═══ Given information ═══

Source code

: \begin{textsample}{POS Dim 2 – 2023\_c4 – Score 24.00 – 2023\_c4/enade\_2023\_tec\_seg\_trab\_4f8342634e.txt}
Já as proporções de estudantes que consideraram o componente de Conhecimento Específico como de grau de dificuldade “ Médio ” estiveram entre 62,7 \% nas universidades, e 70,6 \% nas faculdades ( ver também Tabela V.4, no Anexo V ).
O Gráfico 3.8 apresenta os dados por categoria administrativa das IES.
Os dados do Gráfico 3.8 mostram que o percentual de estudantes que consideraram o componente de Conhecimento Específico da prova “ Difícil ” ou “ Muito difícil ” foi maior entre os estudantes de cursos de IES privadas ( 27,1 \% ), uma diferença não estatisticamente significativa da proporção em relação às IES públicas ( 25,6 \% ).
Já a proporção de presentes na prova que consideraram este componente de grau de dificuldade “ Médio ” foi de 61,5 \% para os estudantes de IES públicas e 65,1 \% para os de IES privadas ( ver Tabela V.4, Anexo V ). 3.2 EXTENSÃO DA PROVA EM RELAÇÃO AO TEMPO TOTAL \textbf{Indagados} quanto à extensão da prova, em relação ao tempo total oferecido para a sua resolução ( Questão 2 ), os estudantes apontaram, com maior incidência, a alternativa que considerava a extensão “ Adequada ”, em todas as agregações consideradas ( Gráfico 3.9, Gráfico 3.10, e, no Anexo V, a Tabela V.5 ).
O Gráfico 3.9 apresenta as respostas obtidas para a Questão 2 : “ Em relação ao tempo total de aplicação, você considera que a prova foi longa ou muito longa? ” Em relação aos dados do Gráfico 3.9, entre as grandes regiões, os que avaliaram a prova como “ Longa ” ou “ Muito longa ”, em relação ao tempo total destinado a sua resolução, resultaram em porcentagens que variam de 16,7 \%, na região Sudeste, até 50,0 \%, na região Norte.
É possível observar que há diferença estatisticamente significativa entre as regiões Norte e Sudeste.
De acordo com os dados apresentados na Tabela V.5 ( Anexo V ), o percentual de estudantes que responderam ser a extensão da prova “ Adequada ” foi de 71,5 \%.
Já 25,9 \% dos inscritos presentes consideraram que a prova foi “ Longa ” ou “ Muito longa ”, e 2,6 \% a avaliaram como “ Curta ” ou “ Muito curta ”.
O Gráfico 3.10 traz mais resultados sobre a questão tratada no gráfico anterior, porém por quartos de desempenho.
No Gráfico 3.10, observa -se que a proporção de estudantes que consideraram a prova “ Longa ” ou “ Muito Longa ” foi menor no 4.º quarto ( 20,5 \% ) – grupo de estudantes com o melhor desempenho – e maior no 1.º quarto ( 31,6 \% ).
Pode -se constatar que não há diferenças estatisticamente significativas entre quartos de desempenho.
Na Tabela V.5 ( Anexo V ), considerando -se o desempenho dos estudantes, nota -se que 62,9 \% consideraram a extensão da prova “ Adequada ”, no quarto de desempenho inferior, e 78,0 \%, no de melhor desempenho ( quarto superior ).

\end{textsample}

═══

→ **How to complete this task**:
Copy range, inclusive: the line holding "O Gráfico 3.9 apresenta" to the line holding "De acordo com". Reproduce exactly those lines of the records above and no others.

→ **Solved problem**:
O Gráfico 3.9 apresenta as respostas obtidas para a Questão 2 : “ Em relação ao tempo total de aplicação, você considera que a prova foi longa ou muito longa? ” Em relação aos dados do Gráfico 3.9, entre as grandes regiões, os que avaliaram a prova como “ Longa ” ou “ Muito longa ”, em relação ao tempo total destinado a sua resolução, resultaram em porcentagens que variam de 16,7 \%, na região Sudeste, até 50,0 \%, na região Norte.
É possível observar que há diferença estatisticamente significativa entre as regiões Norte e Sudeste.
De acordo com os dados apresentados na Tabela V.5 ( Anexo V ), o percentual de estudantes que responderam ser a extensão da prova “ Adequada ” foi de 71,5 \%.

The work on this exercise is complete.